10 Years of wanting to be an academic

Personal
Author

Joey Stanley

Published

January 12, 2023

Last week, I was at the LSA/ADS conferences in Denver, and it occurred to me that ten years ago this week is when I decided I wanted to be an academic.

In the summer of 2011, I went on a study abroad to Ecuador with my now-colleague Janis Nuckolls. It was a fantastic experience and really got me excited about linguistics. Afterwards, me and two other students started meeting with her as a research group. Over the next year we met weekly as we worked on the phonology of Kichwa ideophones, research that would eventually lead to our 2016 publication in IJAL.

That paper may forever be my most cited publication, which is weird because it’s not at all what I do for research now!

We got the point where Janis was ready to submit the research to a conference. So, we wrote up the abstract and submitted it to the SSILA conference, which meets concurrently with LSA, ADS, and a few other sister societies. And we got in!

At first, I wasn’t planning on going. I was engaged and the conference was less than two weeks after my wedding. I decided last minute that I really should go though. My wife helped me pick out some conference clothes (I still wear the green shirt I got then as a homage to my first conference!), I managed to get some funds from the department, and after a red-eye flight that included layovers in Denver and Philadelphia, I made it to Boston.

Our presentation was in the very first session on that Thursday, and I remember being pretty nervous as I read my section. I didn’t look up from my script once. But because the talk was over with soon after arriving to the conference, I was able to spend the the next two days wandering around attending whatever talks looked interesting.

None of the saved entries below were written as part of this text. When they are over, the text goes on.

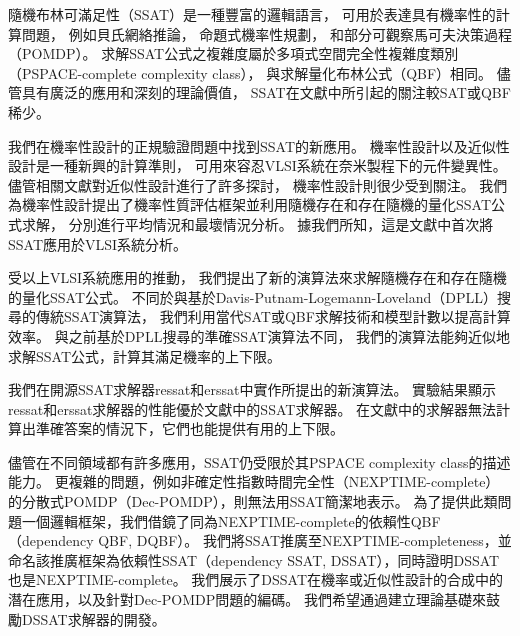 
隨機布林可滿足性（SSAT）是一種豐富的邏輯語言，
可用於表達具有機率性的計算問題，
例如貝氏網絡推論，
命題式機率性規劃，
和部分可觀察馬可夫決策過程（POMDP）。
求解SSAT公式之複雜度屬於多項式空間完全性複雜度類別（PSPACE-complete complexity class），
與求解量化布林公式（QBF）相同。
儘管具有廣泛的應用和深刻的理論價值，
SSAT在文獻中所引起的關注較SAT或QBF稀少。

我們在機率性設計的正規驗證問題中找到SSAT的新應用。
機率性設計以及近似性設計是一種新興的計算準則，
可用來容忍VLSI系統在奈米製程下的元件變異性。
儘管相關文獻對近似性設計進行了許多探討，
機率性設計則很少受到關注。
我們為機率性設計提出了機率性質評估框架並利用隨機存在和存在隨機的量化SSAT公式求解，
分別進行平均情況和最壞情況分析。
據我們所知，這是文獻中首次將SSAT應用於VLSI系統分析。

受以上VLSI系統應用的推動，
我們提出了新的演算法來求解隨機存在和存在隨機的量化SSAT公式。
不同於與基於Davis-Putnam-Logemann-Loveland（DPLL）搜尋的傳統SSAT演算法，
我們利用當代SAT或QBF求解技術和模型計數以提高計算效率。
與之前基於DPLL搜尋的準確SSAT演算法不同，
我們的演算法能夠近似地求解SSAT公式，計算其滿足機率的上下限。

我們在開源SSAT求解器ressat和erssat中實作所提出的新演算法。
實驗結果顯示ressat和erssat求解器的性能優於文獻中的SSAT求解器。
在文獻中的求解器無法計算出準確答案的情況下，它們也能提供有用的上下限。

儘管在不同領域都有許多應用，SSAT仍受限於其PSPACE complexity class的描述能力。
更複雜的問題，例如非確定性指數時間完全性（NEXPTIME-complete）的分散式POMDP（Dec-POMDP），則無法用SSAT簡潔地表示。
為了提供此類問題一個邏輯框架，我們借鏡了同為NEXPTIME-complete的依賴性QBF（dependency QBF, DQBF）。
我們將SSAT推廣至NEXPTIME-completeness，並命名該推廣框架為依賴性SSAT（dependency SSAT, DSSAT），同時證明DSSAT也是NEXPTIME-complete。
我們展示了DSSAT在機率或近似性設計的合成中的潛在應用，以及針對Dec-POMDP問題的編碼。
我們希望通過建立理論基礎來鼓勵DSSAT求解器的開發。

I’m pretty sure I ended up spending most of my time at the ADS sessions. I was still an undergrad, but I had already applied to some graduate schools with the intent of studying sociolinguistics, so I actually recognized some of the names there and I was able to put faces to names. According to my program book from that year, here are a few things I saw:

It’s really interesting to look through the booklet and see what talks I didn’t consider but would definitely see today. It’s also interesting to see where people I now know were ten years ago.

Anyway, by the end of the conference, I had caught the bug. I knew that that is where I wanted to be. Those were my people. In fact, it was at the next LSA/ADS I went to, which was two years later in Portland, that I got the idea for my dissertation topic. The story for that will have to wait for another blog post.